The management of actively dying patients is another area of common ground for palliative care and oncology. Our palliative care colleagues treat actively dying patients in very diverse settings, from patient homes with hospice to the intensive care unit. Instruction and training in symptom management for dying patients can be very beneficial and add to the practices we develop during our oncology training. Dying patients are frequently cared for on our oncology ward, and it is critically important to be able to manage their symptoms well and support the family through this difficult process.

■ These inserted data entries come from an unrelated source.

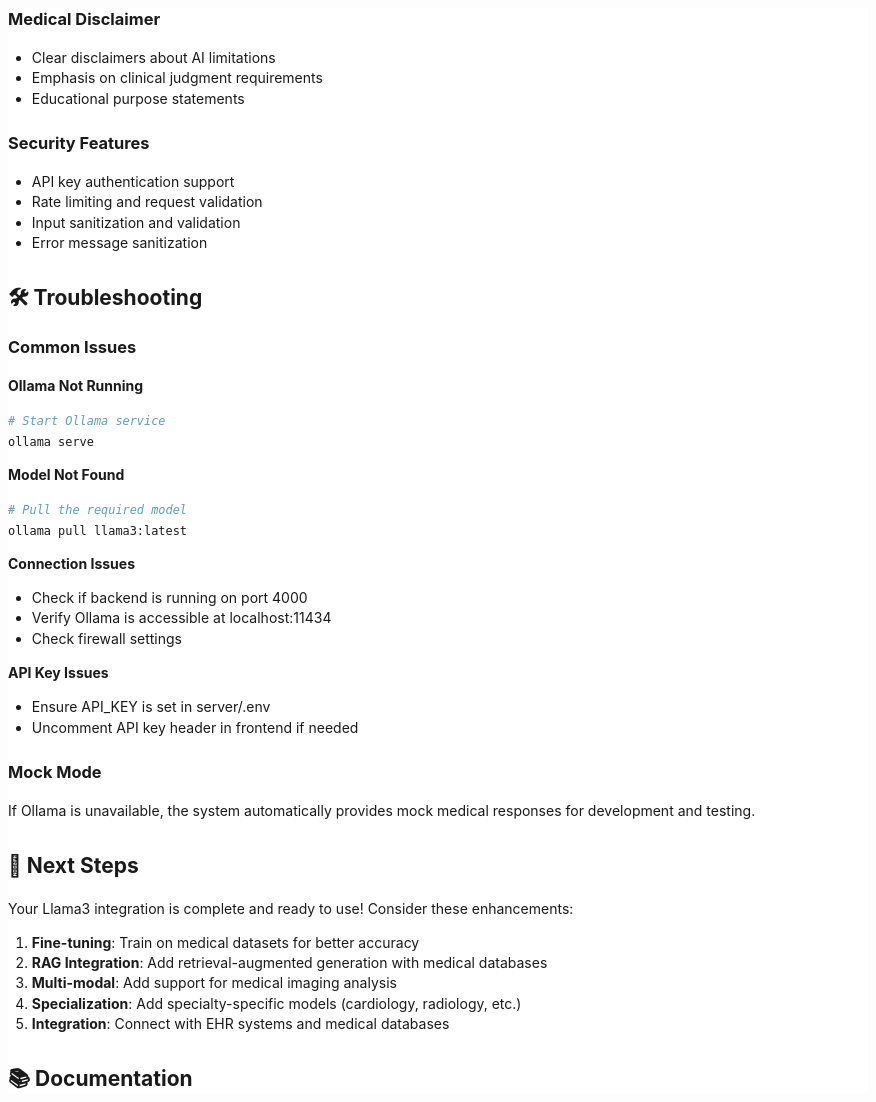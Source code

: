 ### Medical Disclaimer
- Clear disclaimers about AI limitations
- Emphasis on clinical judgment requirements
- Educational purpose statements

### Security Features
- API key authentication support
- Rate limiting and request validation
- Input sanitization and validation
- Error message sanitization

## 🛠️ Troubleshooting

### Common Issues

**Ollama Not Running**
```bash
# Start Ollama service
ollama serve
```

**Model Not Found**
```bash
# Pull the required model
ollama pull llama3:latest
```

**Connection Issues**
- Check if backend is running on port 4000
- Verify Ollama is accessible at localhost:11434
- Check firewall settings

**API Key Issues**
- Ensure API_KEY is set in server/.env
- Uncomment API key header in frontend if needed

### Mock Mode
If Ollama is unavailable, the system automatically provides mock medical responses for development and testing.

## 🎯 Next Steps

Your Llama3 integration is complete and ready to use! Consider these enhancements:

1. **Fine-tuning**: Train on medical datasets for better accuracy
2. **RAG Integration**: Add retrieval-augmented generation with medical databases
3. **Multi-modal**: Add support for medical imaging analysis
4. **Specialization**: Add specialty-specific models (cardiology, radiology, etc.)
5. **Integration**: Connect with EHR systems and medical databases

## 📚 Documentation
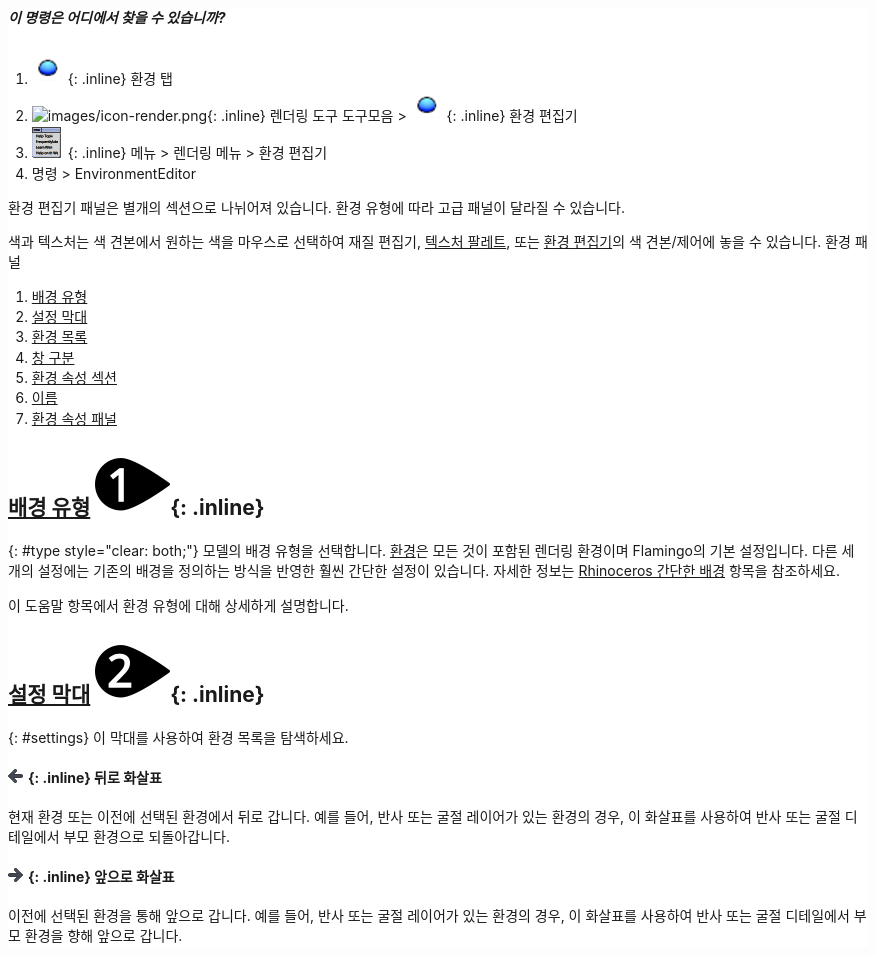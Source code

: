 ##### 이 명령은 어디에서 찾을 수 있습니까?
 1. ![images/environments.png](images/environments.png){: .inline} 환경 탭
 1. ![images/icon-render.png](images/icon-render.png){: .inline} 렌더링 도구 도구모음 > ![images/environments.png](images/environments.png){: .inline} 환경 편집기
 1. ![images/menuicon.png](images/menuicon.png){: .inline} 메뉴 > 렌더링 메뉴 > 환경 편집기
 1. 명령 > EnvironmentEditor

환경 편집기 패널은 별개의 섹션으로 나뉘어져 있습니다. 환경 유형에 따라 고급 패널이 달라질 수 있습니다.

색과 텍스처는 색 견본에서 원하는 색을 마우스로 선택하여 재질 편집기, [텍스처 팔레트](texturepalette.html), 또는 [환경 편집기](environmenteditor.html)의 색 견본/제어에 놓을 수 있습니다.
환경 패널

 1. [배경 유형](#type)
 1. [설정 막대](#settings)
 1. [환경 목록](#environment_list)
 1. [창 구분](#divider)
 1. [환경 속성 섹션](#properties)
 1. [이름](#name)
 1. [환경 속성 패널](#panels)

## [배경 유형](#panel_map) ![images/callout_1.svg](images/callout_1.svg){: .inline}
{: #type style="clear: both;"}
모델의 배경 유형을 선택합니다. [환경](#flamingo-environment)은 모든 것이 포함된 렌더링 환경이며 Flamingo의 기본 설정입니다. 다른 세 개의 설정에는 기존의 배경을 정의하는 방식을 반영한 훨씬 간단한 설정이 있습니다. 자세한 정보는 [Rhinoceros 간단한 배경](http://docs.mcneel.com/rhino/5/help/ko-kr/commands/environmenteditor.htm#Basic_settings) 항목을 참조하세요.

이 도움말 항목에서 환경 유형에 대해 상세하게 설명합니다.

## [설정 막대](#panel_map) ![images/callout_2.svg](images/callout_2.svg){: .inline}
{: #settings}
이 막대를 사용하여 환경 목록을 탐색하세요.

#### ![images/met_leftarrow.png](images/met-leftarrow.png){: .inline} 뒤로 화살표
현재 환경 또는 이전에 선택된 환경에서 뒤로 갑니다. 예를 들어, 반사 또는 굴절 레이어가 있는 환경의 경우, 이 화살표를 사용하여 반사 또는 굴절 디테일에서 부모 환경으로 되돌아갑니다.

####  ![images/met_rightarrow.png](images/met-rightarrow.png){: .inline} 앞으로 화살표
이전에 선택된 환경을 통해 앞으로 갑니다. 예를 들어, 반사 또는 굴절 레이어가 있는 환경의 경우, 이 화살표를 사용하여 반사 또는 굴절 디테일에서 부모 환경을 향해 앞으로 갑니다.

In oncology, despite our amazing connection with our patients and often intense sense of grief and loss that can accompany this relationship, self-care for providers is often an unwritten part of the curriculum. Palliative care and hospice practitioners deal with death and loss in their practices on a daily basis, and coping with those emotional challenges is a major focus of the culture of these disciplines. Self-care is an ingrained part of hospice work as well, and group reflection is a common part of the regular hospice interdisciplinary group meeting. Finding ways to process and reflect on challenging patient encounters and losing our patients is critical to our emotional health and avoiding burnout. Hospice and palliative care practitioners often have battle-tested methods of coping with the emotional rigor of this work, and this is something we can learn and emulate.

There are many ways to get more exposure to palliative care during oncology training. ASCO is undertaking research in ways to better deliver palliative care teaching to oncology fellows, in partnership with the American Association of Hospice and Palliative Medicine (AAHPM). ASCO has been a vocal advocate for integration of palliative care training in oncology trainee curricula with a focus on pain and symptom management, education in patient and family communication, and psychosocial support.3 There are a number of resources available through ASCO University®, including ASCO-SEP® (which includes chapters and selfassessment opportunities on symptom management and palliative and end-oflife care), the Education in Palliative and End-of-Life Care for Oncology course (EPEC-O), and courses on symptom management, communication, and end-of-life decision-making. ASCO’s cosponsored Palliative Care in Oncology Symposium will take place in Boston, MA, on October 9-10, 2015. At Mayo Clinic and at many other programs, fellows rotate at local hospices and with the palliative care consultation services.

Core palliative care concepts of treating pain and physical symptoms, recognizing spiritual suffering, and coping with emotional challenges are critical for all oncology trainees to allow them to provide primary palliative care. There is an important role for palliative care specialists to work in consultation with challenging cases. In my experience, palliative care training has added nuance to fundamental communication and symptom management skills, has helped me connect with my patients and their families, and has helped me manage the emotional rigors of training.


  1. Back AL, Arnold RM, Tulsky JA, et al. J Clin Oncol. 2003;21:2433-6.
  2. Richmond C. BMJ. 2005;331:238.
  3. Cancer care during the last phase of life. J Clin Oncol. 1998;16:1986-96.